5 「引き返して、わたしの民の君主ヒゼキヤに告げよ。あなたの父ダビデの神、主は、こう仰せられる。『わたしはあなたの祈りを聞いた。あなたの涙も見た。見よ。わたしはあなたをいやす。三日目には、あなたは主の宮に上る。
6 わたしは、あなたの寿命にもう十五年を加えよう。わたしはアッシリヤの王の手から、あなたとこの町を救い出し、わたしのために、また、わたしのしもべダビデのためにこの町を守る。』」
7 イザヤが、「干しいちじくをひとかたまり、持って来なさい」と命じたので、人々はそれを持って来て、腫物に当てた。すると、彼は直った。
8 ヒゼキヤはイザヤに言った。「主が私をいやしてくださり、私が三日目に主の宮に上れるしるしは何ですか。」
9 イザヤは言った。「これがあなたへの主からのしるしです。主は約束されたことを成就されます。影が十度進むか、十度戻るかです。」
10 ヒゼキヤは答えた。「影が十度伸びるのは容易なことです。むしろ、影が十度あとに戻るようにしてください。」
11 預言者イザヤが主に祈ると、主はアハズの日時計におりた日時計の影を十度あとに戻された。
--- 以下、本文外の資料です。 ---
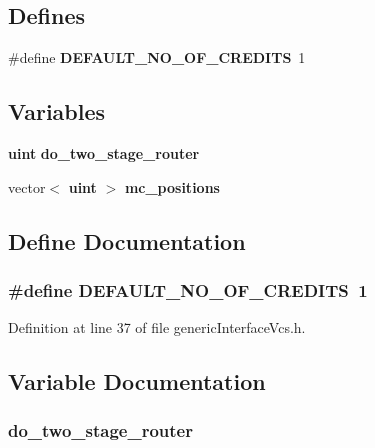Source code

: \subsection*{Defines}
\begin{CompactItemize}
\item 
\#define {\bf DEFAULT\_\-NO\_\-OF\_\-CREDITS}~1
\end{CompactItemize}
\subsection*{Variables}
\begin{CompactItemize}
\item 
{\bf uint} {\bf do\_\-two\_\-stage\_\-router}
\item 
vector$<$ {\bf uint} $>$ {\bf mc\_\-positions}
\end{CompactItemize}


\subsection{Define Documentation}
\subsubsection[{DEFAULT\_\-NO\_\-OF\_\-CREDITS}]{\setlength{\rightskip}{0pt plus 5cm}\#define DEFAULT\_\-NO\_\-OF\_\-CREDITS~1}\label{genericInterfaceVcs_8h_944a5420832d6aa2a88d533b80b6c016}




Definition at line 37 of file genericInterfaceVcs.h.

\subsection{Variable Documentation}
\subsubsection[{do\_\-two\_\-stage\_\-router}]{ {\bf do\_\-two\_\-stage\_\-router}}\label{genericInterfaceVcs_8h_5ef61643d57baddad3f036737403d4cf}




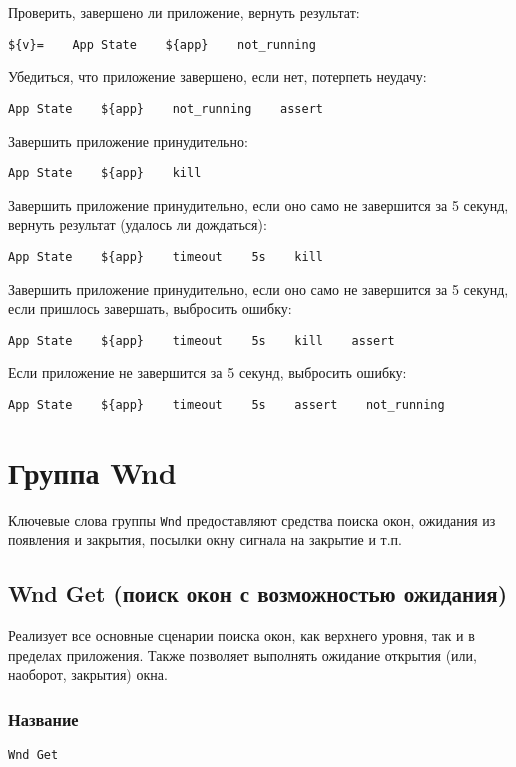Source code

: \documentclass[11pt]{book} %
\begin{document}
Проверить, завершено ли приложение, вернуть результат:
\begin{verbatim}${v}=    App State    ${app}    not_running\end{verbatim}

Убедиться, что приложение завершено, если нет, потерпеть неудачу:
\begin{verbatim}App State    ${app}    not_running    assert\end{verbatim}

Завершить приложение принудительно:
\begin{verbatim}App State    ${app}    kill\end{verbatim}

Завершить приложение принудительно, если оно само не завершится за 5 секунд, вернуть результат (удалось ли дождаться):
\begin{verbatim}App State    ${app}    timeout    5s    kill\end{verbatim}

Завершить приложение принудительно, если оно само не завершится за 5 секунд, если пришлось завершать, выбросить ошибку:
\begin{verbatim}App State    ${app}    timeout    5s    kill    assert\end{verbatim}

Если приложение не завершится за 5 секунд, выбросить ошибку:
\begin{verbatim}App State    ${app}    timeout    5s    assert    not_running\end{verbatim}


\section{Группа Wnd}
Ключевые слова группы \verb"Wnd" предоставляют средства поиска окон, ожидания из появления и закрытия, посылки окну сигнала на закрытие и т.п.


\subsection{Wnd Get (поиск окон с возможностью ожидания)}
Реализует все основные сценарии поиска окон, как верхнего уровня, так и в пределах приложения. Также позволяет выполнять ожидание открытия (или, наоборот, закрытия) окна.

\subsubsection*{Название}
\verb"Wnd Get"
\end{document}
ヒゼキヤは信仰厚い王でしたが、死に対する恐れは持っていたということです。
それは、神はおられて万能であられることを知って体験をしていたとしても、自分のいのちに対する惜しい気持ちというのは、誰にもあることなのかな、と思いました。
昨年、とある症状が出てきた時、私は神に祈りました。
「かっこつけた祈り」というものがあるのかどうかわかりませんが、一切かっこつけず、物分かりもよくない、ただひたすら自分が助かりたいという祈りです。
自分の命だけが守られるように、大変な病ではないように、祈りました。
これは、注ぎだされる祈りであったように思います。
あのヒゼキヤでさえ、自分の命が長らえるように祈ったのです。
神がどのように答えてくださるかまではわかりませんが、もし、そういう注ぎだされるような祈りがあるなら、堰を切って祈ることもまた信仰のあらわれなのかも知れません。
しかもヒゼキヤの主張は、良いことをいっぱいやったから助けてくれ、と祈っていますね。
この世での、命を損じるという変化に対する恐れは、人によってはなりふり構わない祈りになっていくことがわかります。
それが良い、とは思わないのですが、それも信仰者の姿ということです。
さて、今日のみことばの最後には、ヒゼキヤのイザヤに対する猜疑心が見えて隠れしています。
猜疑心ではないんでしょうけど、本当に神は命を長らえてくれるんすか、という念押しのような心境でしょう。
イザヤは本当に神のことばを取り次いでいるのか、という。
これもまた、不信仰というジャンルで扱われかねないのですが、これがあの良王の象徴ヒゼキヤなのです。
そして神はそれに応えて、時間を戻しています。
時間を止める、ということではギデオンの話が有名ですが、あの時代にもこのヒゼキヤの時代にも気象異変があったという記録が残されているようです。
ただ時計を止めるだけではなく、本当に時間そのものをコントロールされる神の力が現れています。
今日のみことばからは、願いを吐き出す、ということが示されています。
よく言われますが、神はアラジンに出てくるジーニーじゃないよ、ということ。
願いを何でも叶えてくれる魔法使いじゃない、ということなのですが、実際には、神はその力を有しておられます。
ジーニーは架空の存在でフィクションすが、神は実在のお方です。
その神に対して正しく祈りたいと思うのですが、子として正しさって一体何だろうというのが、今日のみことばから考えさせられたことです。
ヒゼキヤの命乞いの祈りそのものに、私は、正しさは感じることが出来ません。
どんな素晴らしい人でも結果的にはこうだな、という教訓とか実情が映し出されているように思いました。
しかし、神は父、イエスは長兄、私はその弟。
聖書的な理解をそのままに私自身をあてはめるなら、ヒゼキヤのような願望の祈りというのは不自然なことでもないように思います。
そこには、甘えとか無知とかがあるのですが、それはそれ、父のご采配にお任せして、注ぎだされる願望を祈ってよいと思えるのです。
長兄イエスは、ゲツセマネの祈りの中で「みこころ」を求める祈りをされました。
注ぎだされる願望から祈りが始まり、祈りの中で知らされていくこともあるのかと思います。